WASHINGTON (Reuters) - U.S. military personnel rammed into the gate of a medical aid group’s hospital in Afghanistan last week to enter the grounds of the building hit in a U.S. air strike earlier this month, a Pentagon spokesman said on Monday.
Medecins Sans Frontieres, or Doctors Without Borders, said in a statement on Friday that a U.S. tank had entered the grounds of its hospital in Kunduz without permission, damaging the compound, destroying potential evidence, and distressing its staff.
Department of Defense spokesman Captain Jeff Davis said on Monday that the vehicle in question was not a U.S. tank, but rather an Afghan tracked vehicle transporting a U.S. team on Oct. 15 to conduct an inspection to determine the structural integrity of the building.
The team mistakenly believed there were no MSF personnel at the site, and rammed into the gate to gain access to the compound, Davis said.
“Unbeknownst to our team there were MSF personnel and they were understandably not happy,” Davis said. “They should have coordinated ahead of time and they are going to make it right and make sure that that gate is repaired.”
An Oct. 3 air strike on the MSF hospital killed at least 22 staff and patients.
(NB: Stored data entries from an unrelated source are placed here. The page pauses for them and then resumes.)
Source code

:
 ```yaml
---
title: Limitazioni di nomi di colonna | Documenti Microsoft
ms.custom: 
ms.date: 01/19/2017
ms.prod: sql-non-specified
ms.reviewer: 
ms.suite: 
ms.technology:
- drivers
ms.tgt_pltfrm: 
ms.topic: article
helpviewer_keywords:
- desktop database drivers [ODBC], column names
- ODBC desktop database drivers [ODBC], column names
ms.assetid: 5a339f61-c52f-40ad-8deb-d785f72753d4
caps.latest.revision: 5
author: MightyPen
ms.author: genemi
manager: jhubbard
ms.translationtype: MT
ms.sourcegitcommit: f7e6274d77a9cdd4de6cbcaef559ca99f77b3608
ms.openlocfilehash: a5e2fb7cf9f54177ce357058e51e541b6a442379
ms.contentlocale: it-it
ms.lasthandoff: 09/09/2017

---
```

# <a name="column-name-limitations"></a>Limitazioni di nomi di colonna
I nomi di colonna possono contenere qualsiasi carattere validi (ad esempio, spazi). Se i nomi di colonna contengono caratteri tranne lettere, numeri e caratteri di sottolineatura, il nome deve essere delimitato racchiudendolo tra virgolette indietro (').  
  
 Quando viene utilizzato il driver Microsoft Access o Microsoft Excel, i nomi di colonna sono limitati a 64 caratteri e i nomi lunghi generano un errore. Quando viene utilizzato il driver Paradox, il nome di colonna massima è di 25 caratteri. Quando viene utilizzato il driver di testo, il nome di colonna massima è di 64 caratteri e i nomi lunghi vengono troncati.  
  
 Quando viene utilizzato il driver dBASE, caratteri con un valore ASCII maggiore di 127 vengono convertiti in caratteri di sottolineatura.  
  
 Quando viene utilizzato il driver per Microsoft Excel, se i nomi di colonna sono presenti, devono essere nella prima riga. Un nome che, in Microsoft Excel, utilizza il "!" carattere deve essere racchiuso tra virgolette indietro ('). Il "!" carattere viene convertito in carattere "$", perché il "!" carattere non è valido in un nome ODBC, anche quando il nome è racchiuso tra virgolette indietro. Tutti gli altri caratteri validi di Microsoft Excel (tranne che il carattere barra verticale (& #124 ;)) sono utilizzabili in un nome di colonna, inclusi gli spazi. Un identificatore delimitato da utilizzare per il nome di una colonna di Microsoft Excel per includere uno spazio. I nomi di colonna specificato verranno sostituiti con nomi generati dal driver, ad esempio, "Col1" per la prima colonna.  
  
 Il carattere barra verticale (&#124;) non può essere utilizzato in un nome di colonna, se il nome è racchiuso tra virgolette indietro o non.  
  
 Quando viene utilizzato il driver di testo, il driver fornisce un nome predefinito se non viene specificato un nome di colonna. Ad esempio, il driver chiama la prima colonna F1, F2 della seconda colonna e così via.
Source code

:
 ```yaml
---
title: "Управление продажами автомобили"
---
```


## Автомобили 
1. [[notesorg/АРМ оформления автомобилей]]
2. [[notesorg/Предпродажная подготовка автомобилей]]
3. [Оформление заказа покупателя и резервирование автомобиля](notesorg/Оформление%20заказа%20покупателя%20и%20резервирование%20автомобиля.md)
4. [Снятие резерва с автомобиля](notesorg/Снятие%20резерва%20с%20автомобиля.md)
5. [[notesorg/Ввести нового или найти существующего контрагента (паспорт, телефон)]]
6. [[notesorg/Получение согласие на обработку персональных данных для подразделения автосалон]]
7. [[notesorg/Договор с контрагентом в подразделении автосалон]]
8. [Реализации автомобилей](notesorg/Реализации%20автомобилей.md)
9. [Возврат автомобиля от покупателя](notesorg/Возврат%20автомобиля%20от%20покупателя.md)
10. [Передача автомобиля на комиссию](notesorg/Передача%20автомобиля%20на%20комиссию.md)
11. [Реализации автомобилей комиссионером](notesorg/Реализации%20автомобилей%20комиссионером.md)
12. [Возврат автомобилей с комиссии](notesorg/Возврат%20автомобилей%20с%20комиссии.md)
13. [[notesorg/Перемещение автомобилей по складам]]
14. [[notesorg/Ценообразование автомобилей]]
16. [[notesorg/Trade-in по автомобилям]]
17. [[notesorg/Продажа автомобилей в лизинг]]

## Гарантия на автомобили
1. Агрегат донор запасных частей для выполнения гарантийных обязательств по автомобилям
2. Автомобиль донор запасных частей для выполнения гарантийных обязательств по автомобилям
The U.S. military has taken responsibility for the air strike, which occurred during intense fighting between Afghan forces and the Taliban.
The Islamist militants had briefly taken control of Kunduz city, in their biggest military victory in 14 years of war.
MSF officials have said the hospital’s location had been clearly indicated to all parties, and that no Taliban fighters were occupying the site, as some Afghan government officials initially stated.